Outreach Initiatives; Highlighting new academic and career paths
15 May 2017 - 10:04
A group of ambitious high school students gathers on a Saturday in the bright and airy majlis area at Carnegie Mellon University in Qatar (CMU-Q). They are divided into two groups as buyers and sellers and got into a makeshift trading floor. The buzz in the air grows as the students gain confidence.
The activity involved around 40 students as part of CMU-Q’s outreach initiatives which highlight new academic and career paths for youth. Nazli Bhatia, visiting assistant teaching professor of organisational behaviour, says, “The students were so enthusiastic, the ones who finished first turned to their friends to help them. It was a great learning experience.”
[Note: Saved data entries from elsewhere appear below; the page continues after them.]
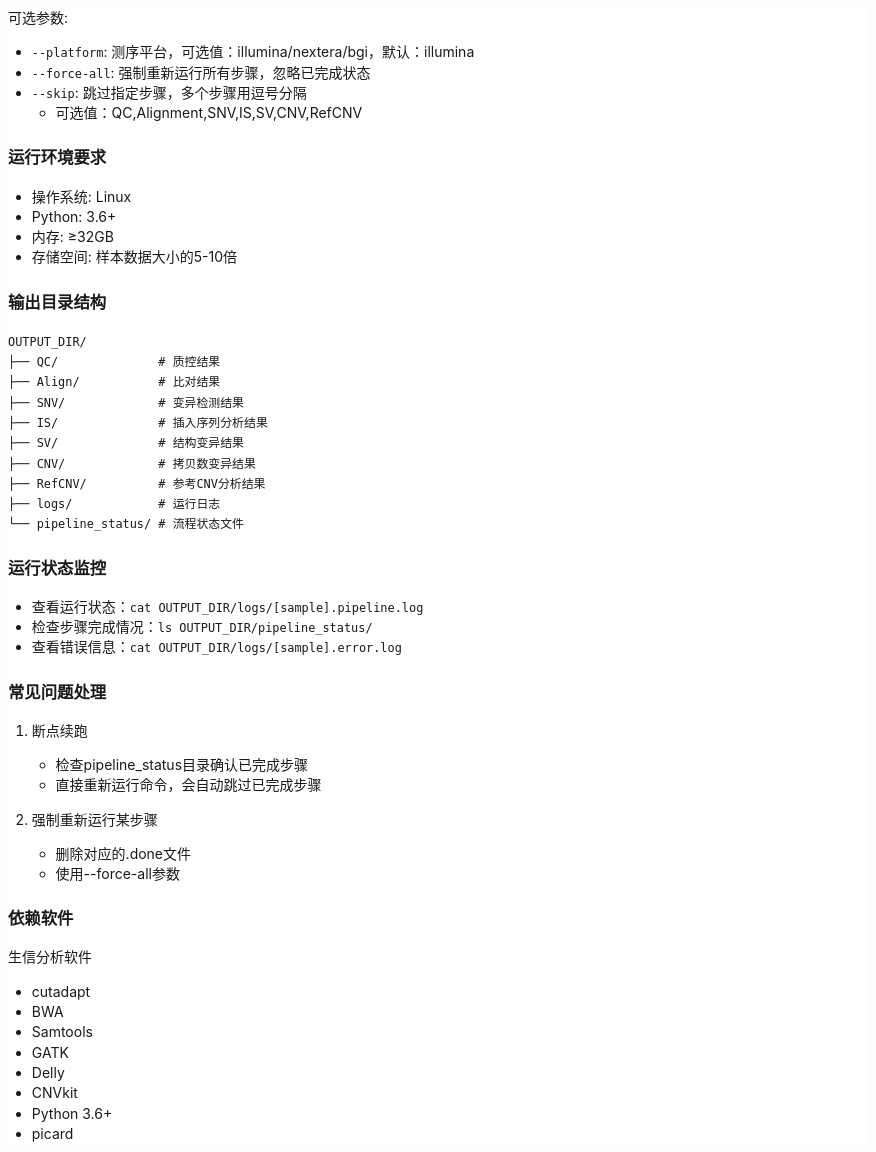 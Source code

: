 可选参数:
- `--platform`: 测序平台，可选值：illumina/nextera/bgi，默认：illumina
- `--force-all`: 强制重新运行所有步骤，忽略已完成状态
- `--skip`: 跳过指定步骤，多个步骤用逗号分隔
  - 可选值：QC,Alignment,SNV,IS,SV,CNV,RefCNV

### 运行环境要求
- 操作系统: Linux
- Python: 3.6+
- 内存: ≥32GB
- 存储空间: 样本数据大小的5-10倍

### 输出目录结构
```
OUTPUT_DIR/
├── QC/              # 质控结果
├── Align/           # 比对结果
├── SNV/             # 变异检测结果
├── IS/              # 插入序列分析结果
├── SV/              # 结构变异结果
├── CNV/             # 拷贝数变异结果
├── RefCNV/          # 参考CNV分析结果
├── logs/            # 运行日志
└── pipeline_status/ # 流程状态文件
```

### 运行状态监控
- 查看运行状态：`cat OUTPUT_DIR/logs/[sample].pipeline.log`
- 检查步骤完成情况：`ls OUTPUT_DIR/pipeline_status/`
- 查看错误信息：`cat OUTPUT_DIR/logs/[sample].error.log`

### 常见问题处理

1. 断点续跑
   - 检查pipeline_status目录确认已完成步骤
   - 直接重新运行命令，会自动跳过已完成步骤

2. 强制重新运行某步骤
   - 删除对应的.done文件
   - 使用--force-all参数

### 依赖软件
生信分析软件
- cutadapt
- BWA
- Samtools
- GATK
- Delly
- CNVkit
- Python 3.6+
- picard
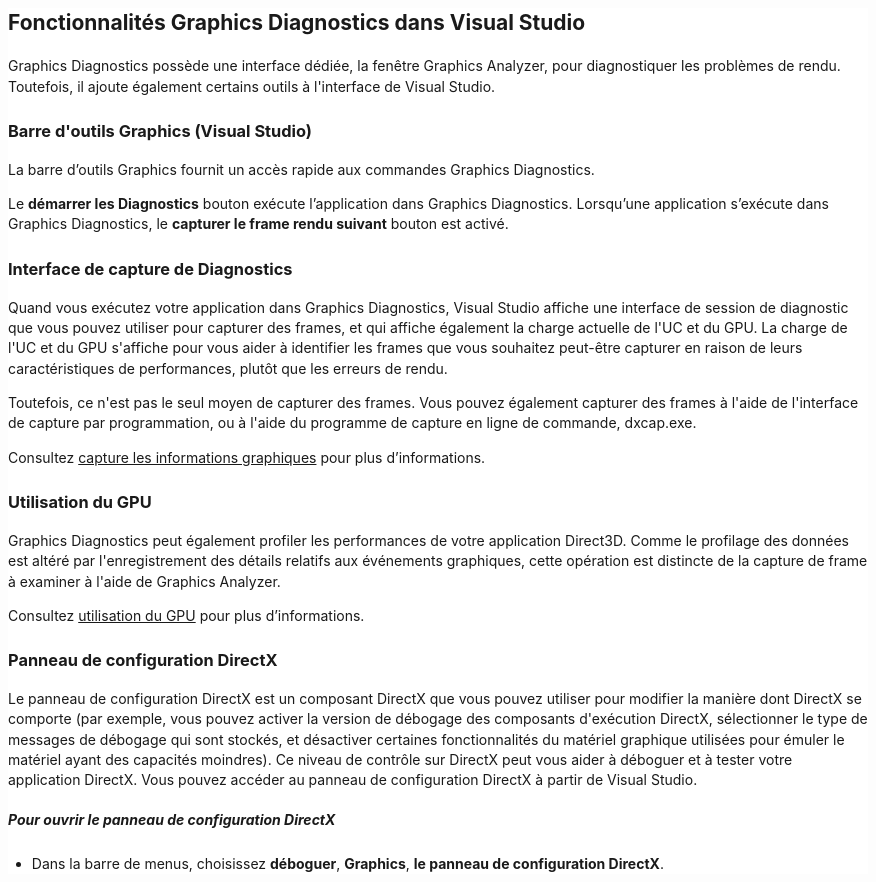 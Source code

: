 ## <a name="graphics-diagnostics-features-in-visual-studio"></a>Fonctionnalités Graphics Diagnostics dans Visual Studio  
 Graphics Diagnostics possède une interface dédiée, la fenêtre Graphics Analyzer, pour diagnostiquer les problèmes de rendu. Toutefois, il ajoute également certains outils à l'interface de Visual Studio.  
  
### <a name="the-graphics-toolbar-visual-studio"></a>Barre d'outils Graphics (Visual Studio)  
 La barre d’outils Graphics fournit un accès rapide aux commandes Graphics Diagnostics.  
  
 Le **démarrer les Diagnostics** bouton exécute l’application dans Graphics Diagnostics. Lorsqu’une application s’exécute dans Graphics Diagnostics, le **capturer le frame rendu suivant** bouton est activé.  
  
### <a name="diagnostics-capture-interface"></a>Interface de capture de Diagnostics  
 Quand vous exécutez votre application dans Graphics Diagnostics, Visual Studio affiche une interface de session de diagnostic que vous pouvez utiliser pour capturer des frames, et qui affiche également la charge actuelle de l'UC et du GPU. La charge de l'UC et du GPU s'affiche pour vous aider à identifier les frames que vous souhaitez peut-être capturer en raison de leurs caractéristiques de performances, plutôt que les erreurs de rendu.  
  
 Toutefois, ce n'est pas le seul moyen de capturer des frames. Vous pouvez également capturer des frames à l'aide de l'interface de capture par programmation, ou à l'aide du programme de capture en ligne de commande, dxcap.exe.  
  
 Consultez [capture les informations graphiques](../debugger/capturing-graphics-information.md) pour plus d’informations.  
  
### <a name="gpu-usage"></a>Utilisation du GPU  
 Graphics Diagnostics peut également profiler les performances de votre application Direct3D. Comme le profilage des données est altéré par l'enregistrement des détails relatifs aux événements graphiques, cette opération est distincte de la capture de frame à examiner à l'aide de Graphics Analyzer.  
  
 Consultez [utilisation du GPU](../debugger/gpu-usage.md) pour plus d’informations.  
  
### <a name="directx-control-panel"></a>Panneau de configuration DirectX  
 Le panneau de configuration DirectX est un composant DirectX que vous pouvez utiliser pour modifier la manière dont DirectX se comporte (par exemple, vous pouvez activer la version de débogage des composants d'exécution DirectX, sélectionner le type de messages de débogage qui sont stockés, et désactiver certaines fonctionnalités du matériel graphique utilisées pour émuler le matériel ayant des capacités moindres). Ce niveau de contrôle sur DirectX peut vous aider à déboguer et à tester votre application DirectX. Vous pouvez accéder au panneau de configuration DirectX à partir de Visual Studio.  
  
##### <a name="to-open-the-directx-control-panel"></a>Pour ouvrir le panneau de configuration DirectX  
  
-   Dans la barre de menus, choisissez **déboguer**, **Graphics**, **le panneau de configuration DirectX**.  
  
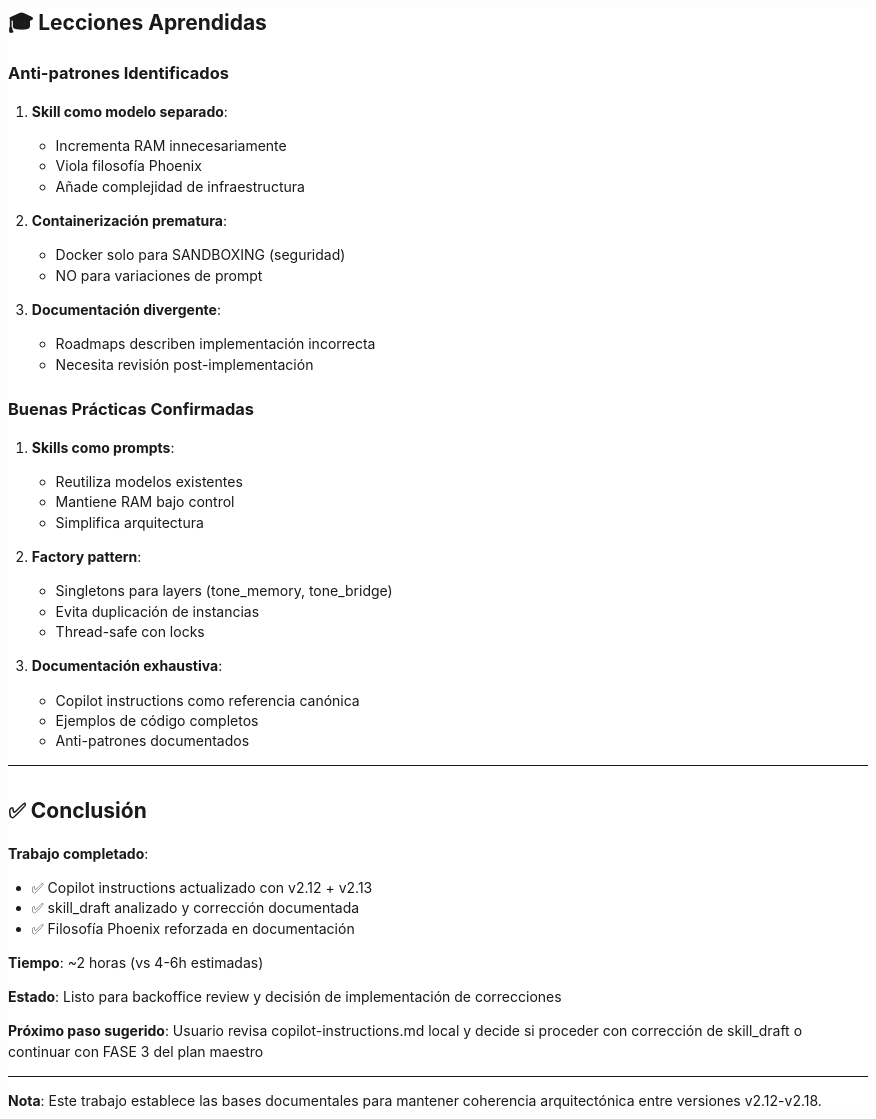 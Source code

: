 
## 🎓 Lecciones Aprendidas

### Anti-patrones Identificados

1. **Skill como modelo separado**:
   - Incrementa RAM innecesariamente
   - Viola filosofía Phoenix
   - Añade complejidad de infraestructura

2. **Containerización prematura**:
   - Docker solo para SANDBOXING (seguridad)
   - NO para variaciones de prompt

3. **Documentación divergente**:
   - Roadmaps describen implementación incorrecta
   - Necesita revisión post-implementación

### Buenas Prácticas Confirmadas

1. **Skills como prompts**:
   - Reutiliza modelos existentes
   - Mantiene RAM bajo control
   - Simplifica arquitectura

2. **Factory pattern**:
   - Singletons para layers (tone_memory, tone_bridge)
   - Evita duplicación de instancias
   - Thread-safe con locks

3. **Documentación exhaustiva**:
   - Copilot instructions como referencia canónica
   - Ejemplos de código completos
   - Anti-patrones documentados

---

## ✅ Conclusión

**Trabajo completado**:
- ✅ Copilot instructions actualizado con v2.12 + v2.13
- ✅ skill_draft analizado y corrección documentada
- ✅ Filosofía Phoenix reforzada en documentación

**Tiempo**: ~2 horas (vs 4-6h estimadas)

**Estado**: Listo para backoffice review y decisión de implementación de correcciones

**Próximo paso sugerido**: Usuario revisa copilot-instructions.md local y decide si proceder con corrección de skill_draft o continuar con FASE 3 del plan maestro

---

**Nota**: Este trabajo establece las bases documentales para mantener coherencia arquitectónica entre versiones v2.12-v2.18.
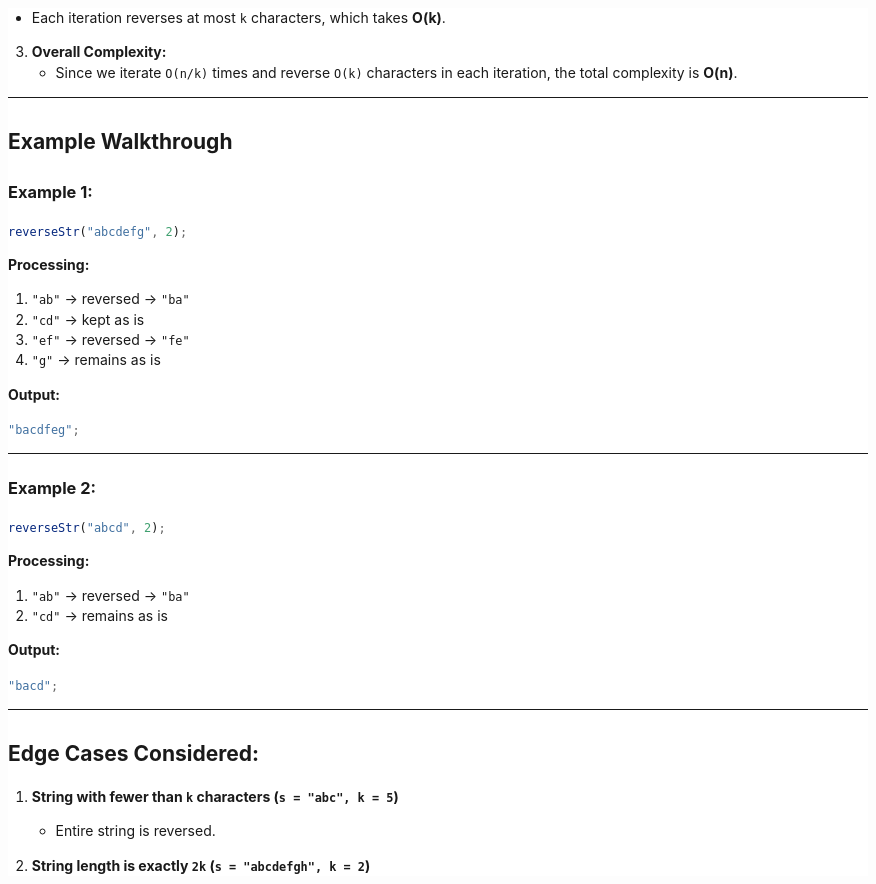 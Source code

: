    - Each iteration reverses at most `k` characters, which takes **O(k)**.

3. **Overall Complexity:**
   - Since we iterate `O(n/k)` times and reverse `O(k)` characters in each iteration, the total complexity is **O(n)**.

---

## **Example Walkthrough**

### **Example 1:**

```js
reverseStr("abcdefg", 2);
```

**Processing:**

1. `"ab"` → reversed → `"ba"`
2. `"cd"` → kept as is
3. `"ef"` → reversed → `"fe"`
4. `"g"` → remains as is

**Output:**

```js
"bacdfeg";
```

---

### **Example 2:**

```js
reverseStr("abcd", 2);
```

**Processing:**

1. `"ab"` → reversed → `"ba"`
2. `"cd"` → remains as is

**Output:**

```js
"bacd";
```

---

## **Edge Cases Considered:**

1. **String with fewer than `k` characters (`s = "abc", k = 5`)**

   - Entire string is reversed.

2. **String length is exactly `2k` (`s = "abcdefgh", k = 2`)**
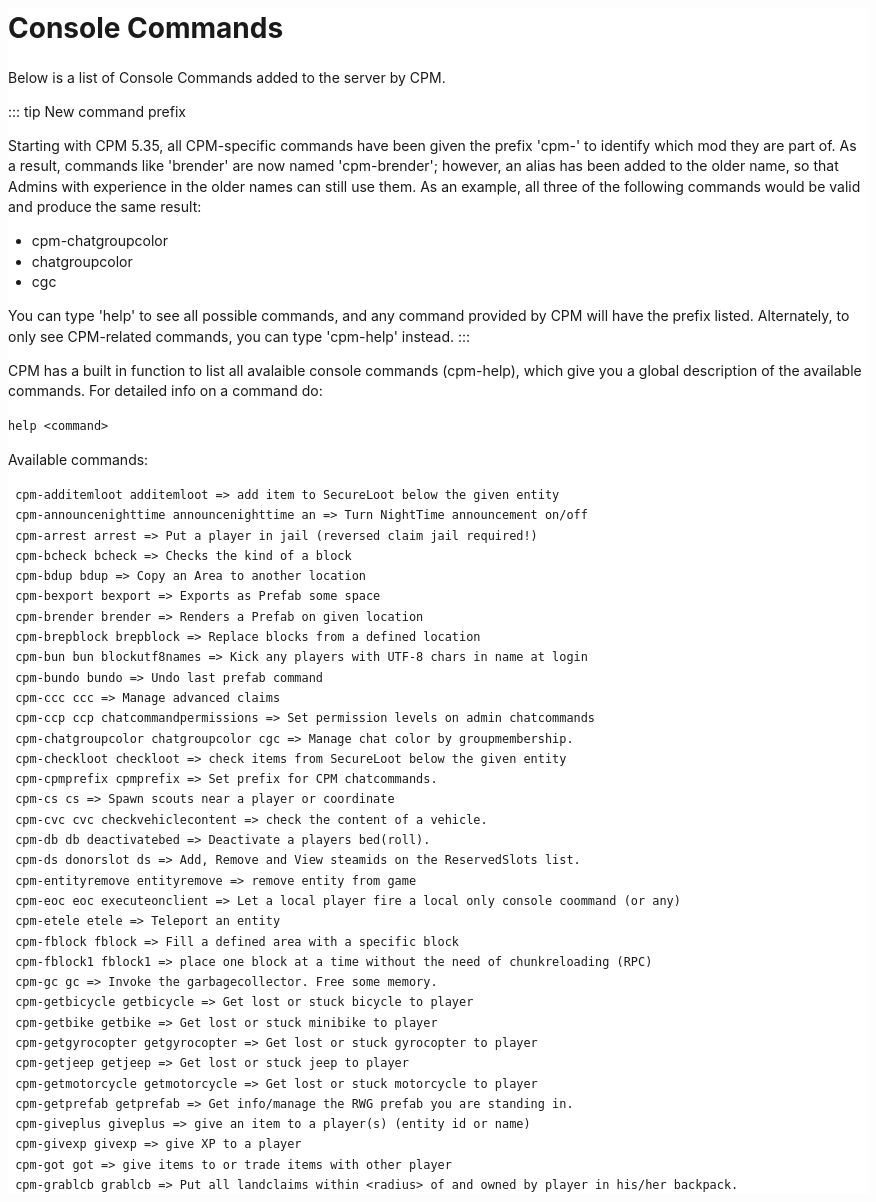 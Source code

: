 # Console Commands

Below is a list of Console Commands added to the server by CPM.

::: tip
New command prefix

Starting with CPM 5.35, all CPM-specific commands have been given the prefix 'cpm-' to identify which mod they are part of. As a result, commands like 'brender' are now named 'cpm-brender'; however, an alias has been added to the older name, so that Admins with experience in the older names can still use them. As an example, all three of the following commands would be valid and produce the same result:

- cpm-chatgroupcolor
- chatgroupcolor
- cgc

You can type 'help' to see all possible commands, and any command provided by CPM will have the prefix listed. Alternately, to only see CPM-related commands, you can type 'cpm-help' instead.
:::

CPM has a built in function to list all avalaible console commands (cpm-help), which give you a global description of the available commands. For detailed info on a command do:

```
help <command>
```

Available commands:

```
 cpm-additemloot additemloot => add item to SecureLoot below the given entity
 cpm-announcenighttime announcenighttime an => Turn NightTime announcement on/off
 cpm-arrest arrest => Put a player in jail (reversed claim jail required!)
 cpm-bcheck bcheck => Checks the kind of a block
 cpm-bdup bdup => Copy an Area to another location
 cpm-bexport bexport => Exports as Prefab some space
 cpm-brender brender => Renders a Prefab on given location
 cpm-brepblock brepblock => Replace blocks from a defined location
 cpm-bun bun blockutf8names => Kick any players with UTF-8 chars in name at login
 cpm-bundo bundo => Undo last prefab command
 cpm-ccc ccc => Manage advanced claims
 cpm-ccp ccp chatcommandpermissions => Set permission levels on admin chatcommands
 cpm-chatgroupcolor chatgroupcolor cgc => Manage chat color by groupmembership.
 cpm-checkloot checkloot => check items from SecureLoot below the given entity
 cpm-cpmprefix cpmprefix => Set prefix for CPM chatcommands.
 cpm-cs cs => Spawn scouts near a player or coordinate
 cpm-cvc cvc checkvehiclecontent => check the content of a vehicle.
 cpm-db db deactivatebed => Deactivate a players bed(roll).
 cpm-ds donorslot ds => Add, Remove and View steamids on the ReservedSlots list.
 cpm-entityremove entityremove => remove entity from game
 cpm-eoc eoc executeonclient => Let a local player fire a local only console coommand (or any)
 cpm-etele etele => Teleport an entity
 cpm-fblock fblock => Fill a defined area with a specific block
 cpm-fblock1 fblock1 => place one block at a time without the need of chunkreloading (RPC)
 cpm-gc gc => Invoke the garbagecollector. Free some memory.
 cpm-getbicycle getbicycle => Get lost or stuck bicycle to player
 cpm-getbike getbike => Get lost or stuck minibike to player
 cpm-getgyrocopter getgyrocopter => Get lost or stuck gyrocopter to player
 cpm-getjeep getjeep => Get lost or stuck jeep to player
 cpm-getmotorcycle getmotorcycle => Get lost or stuck motorcycle to player
 cpm-getprefab getprefab => Get info/manage the RWG prefab you are standing in.
 cpm-giveplus giveplus => give an item to a player(s) (entity id or name)
 cpm-givexp givexp => give XP to a player
 cpm-got got => give items to or trade items with other player
 cpm-grablcb grablcb => Put all landclaims within <radius> of and owned by player in his/her backpack.
``` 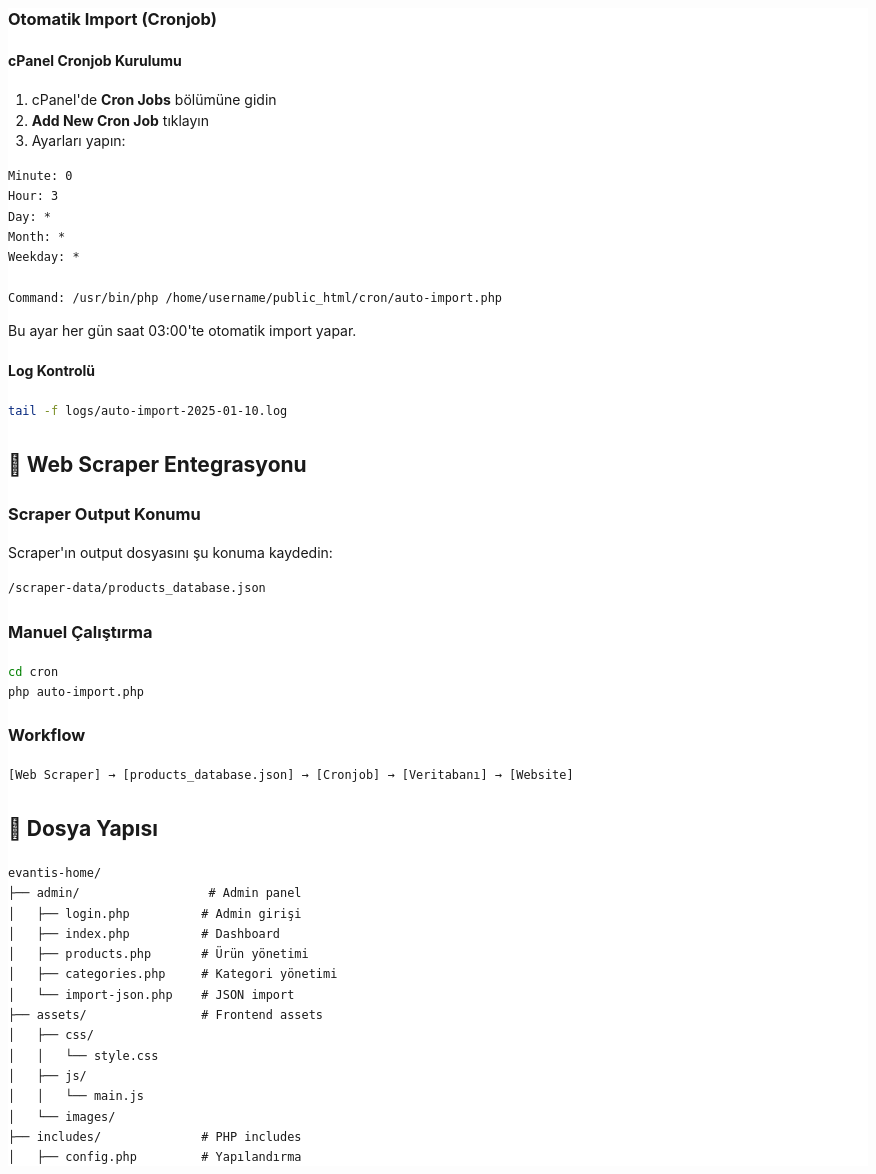 ### Otomatik Import (Cronjob)

#### cPanel Cronjob Kurulumu

1. cPanel'de **Cron Jobs** bölümüne gidin
2. **Add New Cron Job** tıklayın
3. Ayarları yapın:

```
Minute: 0
Hour: 3
Day: *
Month: *
Weekday: *

Command: /usr/bin/php /home/username/public_html/cron/auto-import.php
```

Bu ayar her gün saat 03:00'te otomatik import yapar.

#### Log Kontrolü

```bash
tail -f logs/auto-import-2025-01-10.log
```

## 🔄 Web Scraper Entegrasyonu

### Scraper Output Konumu

Scraper'ın output dosyasını şu konuma kaydedin:

```
/scraper-data/products_database.json
```

### Manuel Çalıştırma

```bash
cd cron
php auto-import.php
```

### Workflow

```
[Web Scraper] → [products_database.json] → [Cronjob] → [Veritabanı] → [Website]
```

## 📁 Dosya Yapısı

```
evantis-home/
├── admin/                  # Admin panel
│   ├── login.php          # Admin girişi
│   ├── index.php          # Dashboard
│   ├── products.php       # Ürün yönetimi
│   ├── categories.php     # Kategori yönetimi
│   └── import-json.php    # JSON import
├── assets/                # Frontend assets
│   ├── css/
│   │   └── style.css
│   ├── js/
│   │   └── main.js
│   └── images/
├── includes/              # PHP includes
│   ├── config.php         # Yapılandırma
```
The Qatar Foundation’s partner campuses in Education City have a unique mandate to prepare the next generation for an economy that is actively under construction. With many sectors of the knowledge-based economy still developing, how can young people understand the types of careers that they can pursue?
The wide opportunity
CMU-Q takes a novel approach to the problem. Through a suite of carefully crafted workshops, outreach workshops let young people experience life as a stock trader, a computer programmer, an entrepreneur, an information systems analyst, or a laboratory scientist.
Outreach workshops offer a glimpse into the four fields at CMU-Q as biological sciences, business administration, computer science and information systems.
“As the STEM fields of science, technology, engineering and mathematics infuse nearly every industry, including business, the choice can be daunting. CMU-Q’s outreach workshops give high schoolers a little taste of what is possible,” says John O’Brien, associate dean of CMU-Q.
Workshops include Tajer, the stock exchange simulation; Young Entrepreneurs; Biotechnology Explorers, which gets students into the lab to solve problems; Ibtikar, where students use tech tools to solve business problems; and Mindcraft, an introduction to computing and programming.
“Each of the workshops is designed to bring living examples to different STEM careers, so when students decide what they want to study in university, they have an idea of what is out there for them,” says Damian Dourado, director of pre-college programs at CMU-Q.
The Winter Institute is held each year at the end of January: an invitation-only programme for Qatari high school students where over the course of a week, they explore the field of computer science, learn basic computational skills, and see how computer scientists can shape the future of Qatar.
Computing is such an essential skill, CMU-Q has adapted the Alice interactive educational software for a Middle East audience. The original Alice software was developed at the Pittsburgh campus of Carnegie Mellon, and guides students through the basics of programming as they create virtual worlds and animations.
In 2008, H H Sheikha Moza bint Nasser expressed an interest in bringing the software to Qatar, so CMU-Q submitted a proposal to localise Alice for a Middle East audience. Qatar National Research Fund’s National Priorities Research Program (NPRP) funded the project in 2012.
In the 2016-17 academic year, Alice was used in 12 government and international schools in Qatar. CMU-Q provides training workshops for teachers, as well as ongoing school support. In the spring, CMU-Q holds a programming competition to showcase the skills the Alice students have acquired.
Saquib Razak, an associate teaching professor of computer science and the lead principle investigator of the Alice Middle East project, said, “Each year we are delighted to see such a brilliant effort from the students. We are amazed by what they can do, including a number of projects that we didn’t think were possible with Alice.”
The Ministry of Education and Higher Education is planning to roll out Alice ME in all Qatar schools that offer courses in ICT in the 2017-18 academic year.
Easing the transition
For Ilker Baybars, dean and CEO of CMU-Q, the outreach workshops lay the groundwork as for a successful transition to university. “Our goal is to get students excited about these areas of study, to inspire them to pursue fields that will ultimately drive the future of Qatar,” he said.
“We put significant resources into our outreach efforts: our faculty, staff and students continually tweak and tailor the experience so young people will be enlightened and inspired. It is worth it: the more we can show them now, the stronger and more directed the young people of Qatar will be as they begin their post-secondary studies and launch their careers in a knowledge-based economy,” he added. To ease the transition, CMU-Q offers a capstone outreach workshop called the Summer College Preview Program (SCPP). Held over three weeks, secondary students entering their last two years of school can experience university life while strengthening their college applications.
“The students learn what will be expected of them at the university level. They take classes, improve test-taking skills, and do a project in their specific area of interest. Each year I see students leave SCPP energised to study and get into a good, challenging university program,” says Dourado.
The outreach workshops are working. Nearly one quarter of CMU-Q students in last year’s incoming class completed SCPP; some students did the program twice to learn about a second field of study.